On Fri, 24 May 2024 14:24:28 +0900 Jonghyeon Kim <tome01@xxxxxxxxxx> wrote:

> On Tue, May 21, 2024 at 06:00:34PM -0700, SeongJae Park wrote:
> > Hi Jonghyeon,
> >
>
> Hi, SeongJae
>
> > On Mon, 20 May 2024 14:30:35 +0000 Jonghyeon Kim <tome01@xxxxxxxxxx> wrote:
> >
> > > Current DAMOS schemes are not considered with multiple NUMA memory nodes.
> > > For example, If we want to proactively reclaim memory of a one NUMA node,
> > > DAMON_RECLAIM has to wake up kdamond before kswapd does reclaim memory.
> > > However, since the DAMON watermarks are based on not a one NUMA memory
> > > node but total system free memory, kdamond is not waked up before invoking
> > > memory reclamation from kswapd of the target node.
> > >
> > > These patches allow for DAMON to select monitoring target either total
> > > memory or a specific NUMA memory node.
> >
> > I feel such usage could exist, but my humble brain is not clearly imagining
> > such realistic usage.
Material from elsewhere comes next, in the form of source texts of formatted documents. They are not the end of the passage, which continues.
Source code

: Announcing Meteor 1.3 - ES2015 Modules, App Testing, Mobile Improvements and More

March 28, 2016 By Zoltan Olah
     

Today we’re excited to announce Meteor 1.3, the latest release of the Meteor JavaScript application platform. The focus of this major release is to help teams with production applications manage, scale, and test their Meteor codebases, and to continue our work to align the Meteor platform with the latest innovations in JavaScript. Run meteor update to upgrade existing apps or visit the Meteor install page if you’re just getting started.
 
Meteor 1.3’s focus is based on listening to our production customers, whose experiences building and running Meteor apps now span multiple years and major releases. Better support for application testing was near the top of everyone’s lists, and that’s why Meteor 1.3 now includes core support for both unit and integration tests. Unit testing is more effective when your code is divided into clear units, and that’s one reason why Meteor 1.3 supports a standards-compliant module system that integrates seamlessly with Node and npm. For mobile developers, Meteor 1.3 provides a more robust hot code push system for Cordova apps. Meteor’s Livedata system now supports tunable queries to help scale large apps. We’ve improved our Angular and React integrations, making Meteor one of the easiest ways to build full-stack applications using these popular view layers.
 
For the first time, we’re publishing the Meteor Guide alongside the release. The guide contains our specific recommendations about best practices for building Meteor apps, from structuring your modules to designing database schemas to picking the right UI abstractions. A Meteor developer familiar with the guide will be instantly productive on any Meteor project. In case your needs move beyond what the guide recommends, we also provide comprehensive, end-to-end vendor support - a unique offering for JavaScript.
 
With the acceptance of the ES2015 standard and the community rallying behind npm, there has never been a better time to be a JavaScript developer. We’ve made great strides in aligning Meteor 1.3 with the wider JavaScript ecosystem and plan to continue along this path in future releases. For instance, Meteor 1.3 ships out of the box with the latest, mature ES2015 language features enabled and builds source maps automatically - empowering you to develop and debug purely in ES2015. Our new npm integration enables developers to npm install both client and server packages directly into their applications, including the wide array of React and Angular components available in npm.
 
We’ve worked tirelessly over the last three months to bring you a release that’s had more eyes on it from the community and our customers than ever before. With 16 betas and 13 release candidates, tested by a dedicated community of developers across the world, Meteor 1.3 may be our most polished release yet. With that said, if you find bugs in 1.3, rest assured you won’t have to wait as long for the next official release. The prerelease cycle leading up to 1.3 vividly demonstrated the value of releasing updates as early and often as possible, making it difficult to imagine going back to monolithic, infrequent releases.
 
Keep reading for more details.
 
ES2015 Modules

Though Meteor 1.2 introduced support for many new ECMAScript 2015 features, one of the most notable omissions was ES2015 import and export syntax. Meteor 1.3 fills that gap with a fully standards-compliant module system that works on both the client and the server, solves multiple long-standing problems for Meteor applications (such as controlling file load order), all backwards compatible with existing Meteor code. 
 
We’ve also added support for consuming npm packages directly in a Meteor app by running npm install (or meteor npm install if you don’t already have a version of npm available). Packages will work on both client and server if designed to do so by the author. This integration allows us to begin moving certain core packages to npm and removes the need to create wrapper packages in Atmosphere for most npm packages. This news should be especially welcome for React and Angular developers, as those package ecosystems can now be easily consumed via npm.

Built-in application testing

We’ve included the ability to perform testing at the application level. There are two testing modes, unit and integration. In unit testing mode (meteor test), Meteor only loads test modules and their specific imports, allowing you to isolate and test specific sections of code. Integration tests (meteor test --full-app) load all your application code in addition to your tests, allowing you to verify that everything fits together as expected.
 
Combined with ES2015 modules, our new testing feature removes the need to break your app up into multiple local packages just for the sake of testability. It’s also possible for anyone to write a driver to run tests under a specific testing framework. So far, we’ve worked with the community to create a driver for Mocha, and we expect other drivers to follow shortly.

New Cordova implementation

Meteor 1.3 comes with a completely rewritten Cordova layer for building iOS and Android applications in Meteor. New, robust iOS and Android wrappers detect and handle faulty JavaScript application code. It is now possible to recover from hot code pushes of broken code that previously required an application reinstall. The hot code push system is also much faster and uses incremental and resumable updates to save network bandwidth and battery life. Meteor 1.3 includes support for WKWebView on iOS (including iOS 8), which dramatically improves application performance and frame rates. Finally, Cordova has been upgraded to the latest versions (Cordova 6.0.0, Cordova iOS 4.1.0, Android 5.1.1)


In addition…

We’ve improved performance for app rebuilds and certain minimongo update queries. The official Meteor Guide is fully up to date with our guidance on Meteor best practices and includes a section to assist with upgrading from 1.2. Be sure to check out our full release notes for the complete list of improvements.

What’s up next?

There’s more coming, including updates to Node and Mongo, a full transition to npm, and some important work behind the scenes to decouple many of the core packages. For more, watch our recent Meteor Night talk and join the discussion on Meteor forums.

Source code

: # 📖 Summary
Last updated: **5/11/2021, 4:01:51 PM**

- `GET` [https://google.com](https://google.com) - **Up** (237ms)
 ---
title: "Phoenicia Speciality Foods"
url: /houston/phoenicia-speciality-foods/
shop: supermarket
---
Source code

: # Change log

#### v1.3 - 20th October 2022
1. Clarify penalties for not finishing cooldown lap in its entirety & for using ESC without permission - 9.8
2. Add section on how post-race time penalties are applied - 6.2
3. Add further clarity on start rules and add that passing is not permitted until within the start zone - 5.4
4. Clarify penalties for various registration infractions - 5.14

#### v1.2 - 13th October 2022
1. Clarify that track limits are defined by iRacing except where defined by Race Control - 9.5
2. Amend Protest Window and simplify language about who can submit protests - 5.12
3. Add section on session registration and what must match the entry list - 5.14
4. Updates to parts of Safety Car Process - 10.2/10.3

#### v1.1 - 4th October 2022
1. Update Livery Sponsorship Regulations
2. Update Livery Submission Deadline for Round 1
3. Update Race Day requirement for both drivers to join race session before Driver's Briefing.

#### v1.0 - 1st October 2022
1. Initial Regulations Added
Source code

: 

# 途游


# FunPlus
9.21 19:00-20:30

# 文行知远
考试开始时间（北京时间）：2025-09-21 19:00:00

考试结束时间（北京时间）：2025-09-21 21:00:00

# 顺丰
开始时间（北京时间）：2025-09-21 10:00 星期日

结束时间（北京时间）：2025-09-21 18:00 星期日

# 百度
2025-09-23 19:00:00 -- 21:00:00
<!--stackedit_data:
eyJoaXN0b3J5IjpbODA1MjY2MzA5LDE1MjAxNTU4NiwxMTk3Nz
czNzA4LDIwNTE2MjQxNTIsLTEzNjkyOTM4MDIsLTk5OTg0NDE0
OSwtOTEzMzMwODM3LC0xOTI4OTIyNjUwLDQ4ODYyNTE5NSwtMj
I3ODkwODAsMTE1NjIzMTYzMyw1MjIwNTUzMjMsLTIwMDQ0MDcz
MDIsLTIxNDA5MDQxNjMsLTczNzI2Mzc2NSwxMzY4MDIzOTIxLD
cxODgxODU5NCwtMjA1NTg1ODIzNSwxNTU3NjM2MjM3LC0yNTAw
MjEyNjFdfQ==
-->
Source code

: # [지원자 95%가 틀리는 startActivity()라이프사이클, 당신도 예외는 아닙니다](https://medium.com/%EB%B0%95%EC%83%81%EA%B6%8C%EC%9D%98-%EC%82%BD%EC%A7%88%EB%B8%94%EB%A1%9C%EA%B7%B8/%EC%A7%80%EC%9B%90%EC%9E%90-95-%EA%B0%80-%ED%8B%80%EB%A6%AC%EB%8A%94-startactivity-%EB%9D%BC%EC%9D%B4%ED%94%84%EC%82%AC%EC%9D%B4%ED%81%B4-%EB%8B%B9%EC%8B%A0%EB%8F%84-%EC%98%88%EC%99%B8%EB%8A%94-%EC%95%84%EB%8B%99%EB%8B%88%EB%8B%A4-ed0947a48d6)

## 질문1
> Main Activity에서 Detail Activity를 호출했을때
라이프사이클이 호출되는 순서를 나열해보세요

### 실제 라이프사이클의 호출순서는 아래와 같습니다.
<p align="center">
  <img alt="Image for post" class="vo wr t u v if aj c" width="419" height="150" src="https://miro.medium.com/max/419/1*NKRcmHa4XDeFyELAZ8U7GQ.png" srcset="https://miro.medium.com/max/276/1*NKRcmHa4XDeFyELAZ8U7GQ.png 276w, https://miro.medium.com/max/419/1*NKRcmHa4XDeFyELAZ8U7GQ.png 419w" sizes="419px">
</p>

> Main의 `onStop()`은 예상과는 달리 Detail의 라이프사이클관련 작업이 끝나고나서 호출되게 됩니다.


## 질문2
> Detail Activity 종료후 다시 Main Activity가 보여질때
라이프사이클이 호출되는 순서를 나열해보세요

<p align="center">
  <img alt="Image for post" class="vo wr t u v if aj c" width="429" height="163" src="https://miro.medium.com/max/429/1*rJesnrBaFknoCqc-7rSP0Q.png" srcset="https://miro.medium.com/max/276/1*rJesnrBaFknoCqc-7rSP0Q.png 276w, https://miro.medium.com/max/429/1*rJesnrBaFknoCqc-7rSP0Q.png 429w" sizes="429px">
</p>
If you could further clarify the exampected usage, it
> > would be very helpful for me to better understand the intention and pros/cons
> > of this patchset. Especially, I'm wondering why they would want to use the
> > watermark feature, rather than manually checking the metric and turning DAMON
> > on/off, or feeding the metric as a quota tuning goal.
> >
>
> The goal of this patchset is to manage each NUMA memory node
> individually through DAMON. Also, the main target scheme is memory
> reclaim (or demotion in tiered memory). By allowing DAMON to be managed
> by each NUMA node, I expect that users can easily set up memory reclaim
> for each node.
>
> Additionally, I think that a watermark for each node is an appropriate
> metric for activating DAMON_RECLAIM, because the kswapd reclaim logic
> also follows a watermark of free memory for each node.
>
> There are two use cases. Let's assume two NUMA nodes are constructed of
> 32GB (node0) and 16GB (node1), respectively.
>
> The first case is when using DAMON module. If users do not specify a
> monitoring region, DAMON's module finds the biggest size of the two NUMA
> memory nodes and designates it as the monitoring region (node0, 32GB).
> Even if we want to enable DAMON_RECLAIM to node0, it does not work
> proactively because the watermark works based on the total system memory
> (48GB).
>
> Similarly, if the users want to enable DAMON_RECLAIM to node1, users have
> to manually designate the monitoring region as the address of node1.
> Nonetheless, since DAMON still follows the default watermark
> (total memory, 48GB), proactive reclaim will not work properly.
>
> Below is an example.
>
> # echo Y > /sys/module/damon_reclaim/parameters/enabled
> # cat /sys/module/damon_reclaim/parameters/monitor_region_start
> 4294967296 # 0x100000000
> # cat /sys/module/damon_reclaim/parameters/monitor_region_end
> 36507222015 # 0x87fffffff
>
> # dmesg | grep node
> ...
> [0.012812] Early memory node ranges
> [0.012813] node 0: [mem 0x0000000000001000-0x000000000009ffff]
> [0.012815] node 0: [mem 0x0000000000100000-0x000000005e22dfff]
> [0.012817] node 0: [mem 0x000000005e62c000-0x0000000069835fff]
> [0.012818] node 0: [mem 0x000000006f2d3000-0x000000006f7fffff]
> [0.012819] node 0: [mem 0x0000000100000000-0x000000087fffffff] < target
> [0.012825] node 1: [mem 0x0000002800000000-0x0000002bffffffff]
> ...
>
> When we use DAMON_RECLAIM by default, DAMON_RECLAIM targets node0
> memory (32GB). However, DAMON runs differently from the initial goal
> because the watermark works based on the combined node0 and node1(48GB).
> DAMON_LRU_SORT also faces the same situation.
>
> The second case is when we apply DAMON to a process. If a process
> allocates memory that exceeds a single NUMA node(node0), some users
> could want to reclaim the cold memory of the process in that node. In my
> humble opinion,áthe reclaim scheme(DAMOS_PAGEOUT) is effective in this
> case. Unlike the DAMON module, since DAMON monitors process memory
> using a virtual address, it is hard to decide whether to enable a
> DAMOS_PAGEOUT due to a lack of node memory stats. Even though we use
> watermarks for DAMOS_PAGEOUT, it works the same with the above module
> case (thresholds based on total memory, 48GB). To overcome this problem,
> I think the dedicated watermark (for node0) can be an answer.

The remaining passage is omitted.